The scribe will give you more of a clinical experience (although the ED is a skewed perspective on medicine, and an outpatient office is arguably more like the "real world" of medicine), but the receptionist will let you smell patients, so it'll count as clinical experience too. So from an application perspective, they're equivalent.
Which is more interesting to you? Which has better hours and better pay? Better benefits? Which is a better fit for your personality? Do you want to be on your feet for 8? 10? 12? hours in an ED, including maybe some night shifts and weekend shifts? Or do you want more of a 9-5 where you can go do something else at the end of the day? Are you interested in health policy and payments and the business side of medicine? Which will give you a better LOR? Can you shadow the retina surgeon (and her/his colleagues?) during year? Can you get involved on research projects with them? Does the ED have research projects?
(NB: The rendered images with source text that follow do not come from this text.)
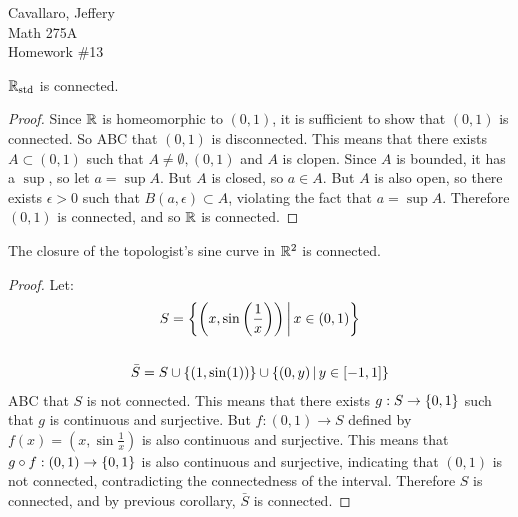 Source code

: \documentclass[letterpaper,12pt,fleqn]{article}
\newcommand{\e}{\epsilon}
\begin{document}
Cavallaro, Jeffery \\
Math 275A \\
Homework \#13

\bigskip

\begin{theorem}[8.3]
  \(\mathbb{R}_{\text{std}}\) is connected.
\end{theorem}

\begin{proof}
  Since \(\mathbb{R}\) is homeomorphic to \((0,1)\), it is sufficient to show that \((0,1)\) is connected.  So ABC that
  \((0,1)\) is disconnected.  This means that there exists \(A\subset(0,1)\) such that \(A\ne\emptyset,(0,1)\) and
  \(A\) is clopen.  Since \(A\) is bounded, it has a \(\sup\), so let \(a=\sup A\).  But \(A\) is closed, so
  \(a\in A\).  But \(A\) is also open, so there exists \(\e>0\) such that \(B(a,\e)\subset A\), violating the fact
  that \(a=\sup A\).  Therefore \((0,1)\) is connected, and so \(\mathbb{R}\) is connected.
\end{proof}

\begin{theorem}[Exercise 8.7]
  The closure of the topologist's sine curve in \(\mathbb{R}^2\) is connected.
\end{theorem}

\begin{proof}
  Let:
  \begin{gather*}
    S=\left\{{\left(x,\sin\left(\frac{1}{x}\right)\right)}\,\middle|\,{x\in(0,1)}\right\} \\
    \\
    \bar{S}=S\cup\{(1,\sin(1))\}\cup\left\{{(0,y)}\,\middle|\,{y\in[-1,1]}\right\}
  \end{gather*}
  ABC that \(S\) is not connected.  This means that there exists \(g:S\to\{0,1\}\) such that \(g\) is continuous
  and surjective.  But \(f:(0,1)\to S\) defined by \(f(x)=(x,\sin\frac{1}{x})\) is also continuous and surjective.
  This means that \(g\circ f:(0,1)\to\{0,1\}\) is also continuous and surjective, indicating that \((0,1)\)
  is not connected, contradicting the connectedness of the interval.  Therefore \(S\) is connected, and by
  previous corollary, \(\bar{S}\) is connected.
\end{proof}
\end{document}
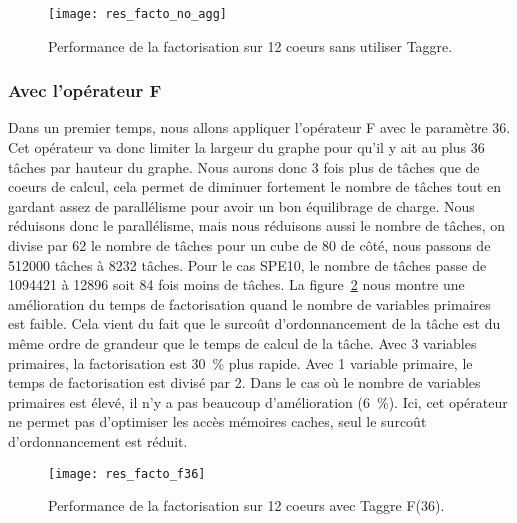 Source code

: \begin{figure}[!h]
  \centering
  \texttt{[image: res\_facto\_no\_agg]}
  \caption{Performance de la factorisation sur 12 coeurs sans utiliser Taggre.}
  \label{fig:res_facto_no_agg}
\end{figure}


\subsubsection{Avec l'opérateur F}
Dans un premier temps, nous allons appliquer l'opérateur F avec le paramètre 36.
%
Cet opérateur va donc limiter la largeur du graphe pour qu'il y ait au plus 36 tâches par hauteur du graphe.
%
Nous aurons donc 3 fois plus de tâches que de coeurs de calcul, cela permet de diminuer fortement le nombre de tâches tout en gardant assez de parallélisme pour avoir un bon équilibrage de charge.
%
Nous réduisons donc le parallélisme, mais nous réduisons aussi le nombre de tâches, on divise par 62 le nombre de tâches pour un cube de 80 de côté, nous passons de 512000 tâches à 8232 tâches.
%
Pour le cas SPE10, le nombre de tâches passe de 1094421 à 12896 soit 84 fois moins de tâches.
%
La figure~\ref{fig:res_facto_f36} nous montre une amélioration du temps de factorisation quand le nombre de variables primaires est faible.
%
Cela vient du fait que le surcoût d'ordonnancement de la tâche est du même ordre de grandeur que le temps de calcul de la tâche.
%
Avec 3 variables primaires, la factorisation est 30~\% plus rapide.
%
Avec 1 variable primaire, le temps de factorisation est divisé par 2.
%
Dans le cas où le nombre de variables primaires est élevé, il n'y a pas beaucoup d'amélioration (6~\%).
%
Ici, cet opérateur ne permet pas d'optimiser les accès mémoires caches, seul le surcoût d'ordonnancement est réduit.

\begin{figure}[!h]
  \centering
  \texttt{[image: res\_facto\_f36]}
  \caption{Performance de la factorisation sur 12 coeurs avec Taggre F(36).}
  \label{fig:res_facto_f36}
\end{figure}


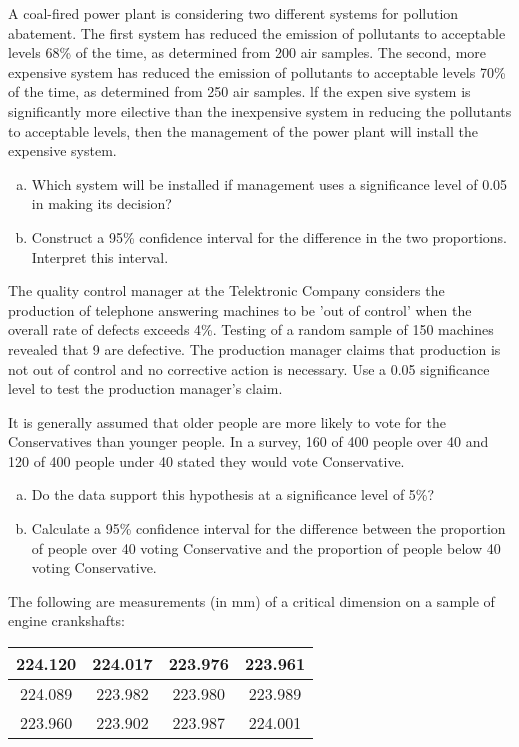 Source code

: 
\item 
A coal-fired power plant is considering two different systems for pollution abatement.
The first system has reduced the emission of pollutants to acceptable levels 68\% of the time,
as determined from 200 air samples. The second, more expensive system has reduced the
emission of
pollutants to acceptable levels 70\% of the time, as determined from 250 air samples. lf the
expen sive system is significantly more eilective than the inexpensive system in reducing the
pollutants to acceptable levels, then the management of the power plant will install the
expensive system.

\begin{enumerate}[(a)]
\item Which system will be installed if management uses a significance level of 0.05 in making
its decision?
\item Construct a 95\% confidence interval for the difference in the two proportions. Interpret
this interval.
\end{enumerate}


\item  
The quality control manager at the Telektronic Company considers the production of telephone answering machines to be ’out of control’ when the overall rate of defects exceeds 4\%. 
Testing of a random sample of 150 machines revealed that 9 are defective. The production manager claims that production is not out of control and no corrective action is necessary. Use a 0.05 significance level to test the production manager’s claim.

\item 
It is generally assumed that older people are more likely to vote for the Conservatives than younger people. In a survey, 160 of 400 people over 40 and 120 of 400 people under 40 stated they would vote Conservative. 
\begin{enumerate}[(a)]
\item Do the data support this hypothesis at a significance level of 5\%?
\item Calculate a 95\% confidence interval for the difference between the proportion of people over 40 voting Conservative and the proportion of people below 40 voting Conservative. 
\end{enumerate}
\item The following are measurements (in mm) of a critical
dimension on a sample of engine crankshafts:
\begin{center}
\begin{tabular}{|c|c|c|c|} \hline
224.120 & 224.017 & 223.976 & 223.961 \\ \hline
224.089 & 223.982 & 223.980 & 223.989  \\ \hline
223.960 & 223.902  & 223.987 & 224.001  \\ \hline
\end{tabular}
\end{center}

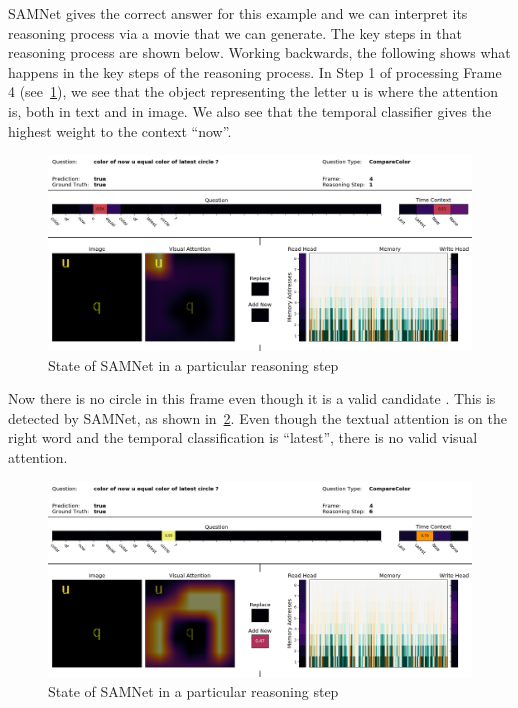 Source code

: SAMNet gives the correct answer for this example and we can interpret its reasoning process via a movie that we can generate.
The key steps in that reasoning process are shown below. Working backwards, the following shows what happens in the key steps
of the reasoning process.
In Step 1 of processing Frame 4 (see~\cref{fig:frame-4-step-1}), we see that the object representing the letter u is where the attention 
is, both in text and in image. We also see that the temporal classifier gives the highest weight to the context ``now''.
\begin{figure}[!h]
\centering
  \includegraphics[width=\textwidth]{"../img/visualization/experiment_run_20190917_022319/Frame 4 Step 1"}
\caption{State of SAMNet in a particular reasoning step} 
\label{fig:frame-4-step-1}
\end{figure}

Now there is no circle in this frame even though it is a valid candidate . This is detected by SAMNet,
as shown in~\cref{fig:frame-4-step-6}. Even though the textual attention is on the right word
and the temporal classification is ``latest'', there
is no valid visual attention.
\begin{figure}[!h]
	\centering
	\includegraphics[width=\textwidth]{"../img/visualization/experiment_run_20190917_022319/Frame 4 Step 6"}
	\caption{State of SAMNet in a particular reasoning step} 
	\label{fig:frame-4-step-6}
\end{figure}


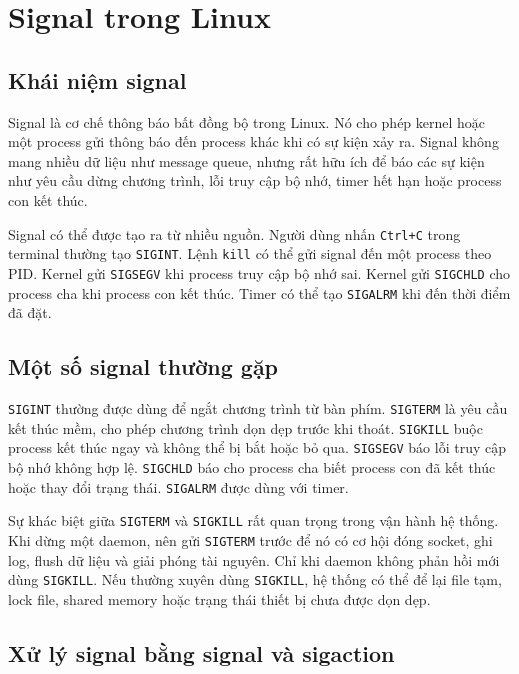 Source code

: \documentclass[11pt]{article}
\newcommand{\code}[1]{\texttt{#1}}
\begin{document}
\section{Signal trong Linux}

\subsection{Khái niệm signal}

Signal là cơ chế thông báo bất đồng bộ trong Linux. Nó cho phép kernel hoặc một process gửi thông báo đến process khác khi có sự kiện xảy ra. Signal không mang nhiều dữ liệu như message queue, nhưng rất hữu ích để báo các sự kiện như yêu cầu dừng chương trình, lỗi truy cập bộ nhớ, timer hết hạn hoặc process con kết thúc.

Signal có thể được tạo ra từ nhiều nguồn. Người dùng nhấn \code{Ctrl+C} trong terminal thường tạo \code{SIGINT}. Lệnh \code{kill} có thể gửi signal đến một process theo PID. Kernel gửi \code{SIGSEGV} khi process truy cập bộ nhớ sai. Kernel gửi \code{SIGCHLD} cho process cha khi process con kết thúc. Timer có thể tạo \code{SIGALRM} khi đến thời điểm đã đặt.

\subsection{Một số signal thường gặp}

\code{SIGINT} thường được dùng để ngắt chương trình từ bàn phím. \code{SIGTERM} là yêu cầu kết thúc mềm, cho phép chương trình dọn dẹp trước khi thoát. \code{SIGKILL} buộc process kết thúc ngay và không thể bị bắt hoặc bỏ qua. \code{SIGSEGV} báo lỗi truy cập bộ nhớ không hợp lệ. \code{SIGCHLD} báo cho process cha biết process con đã kết thúc hoặc thay đổi trạng thái. \code{SIGALRM} được dùng với timer.

Sự khác biệt giữa \code{SIGTERM} và \code{SIGKILL} rất quan trọng trong vận hành hệ thống. Khi dừng một daemon, nên gửi \code{SIGTERM} trước để nó có cơ hội đóng socket, ghi log, flush dữ liệu và giải phóng tài nguyên. Chỉ khi daemon không phản hồi mới dùng \code{SIGKILL}. Nếu thường xuyên dùng \code{SIGKILL}, hệ thống có thể để lại file tạm, lock file, shared memory hoặc trạng thái thiết bị chưa được dọn dẹp.

\subsection{Xử lý signal bằng signal và sigaction}
\end{document}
Thanks for getting back to me!

I can definitely get involved in research projects with the retina surgeon (which the ED likely won't have), better LOR, shadowing and $2-$3/hr higher pay. But ED's weirder hours would also let me take a morning Spanish CC class to gain some language skills. I'm also more of a person who likes to be on their feet during the day, and more interested in the patient care side vs. the business side of medicine.
 
Thanks for getting back to me!

I can definitely get involved in research projects with the retina surgeon (which the ED likely won't have), better LOR, shadowing and $2-$3/hr higher pay. But ED's weirder hours would also let me take a morning Spanish CC class to gain some language skills. I'm also more of a person who likes to be on their feet during the day, and more interested in the patient care side vs. the business side of medicine.
The spanish class sounds like a great idea. Will your ED schedule be consistent enough to take classes for both semestres?
If you work as a receptionist, you'll be able to volunteer with patients during evenings/weekends. I don't know if your ED schedule would let you fit that in.
Personally, the idea of being a scribe is exhausting and a little boring, but that's just based on my EM rotation. I haven't worked as a scribe.
 
Scribing is much more desirable from an admissions perspective. I learned so much working side by side with physicians and was actually in the room during critical and often life saving procedures and often got to assist on other minor procedures. In my opinion there is no better learning experience for a pre-med than scribing and I would recommend it 1000 times over a receptionist position.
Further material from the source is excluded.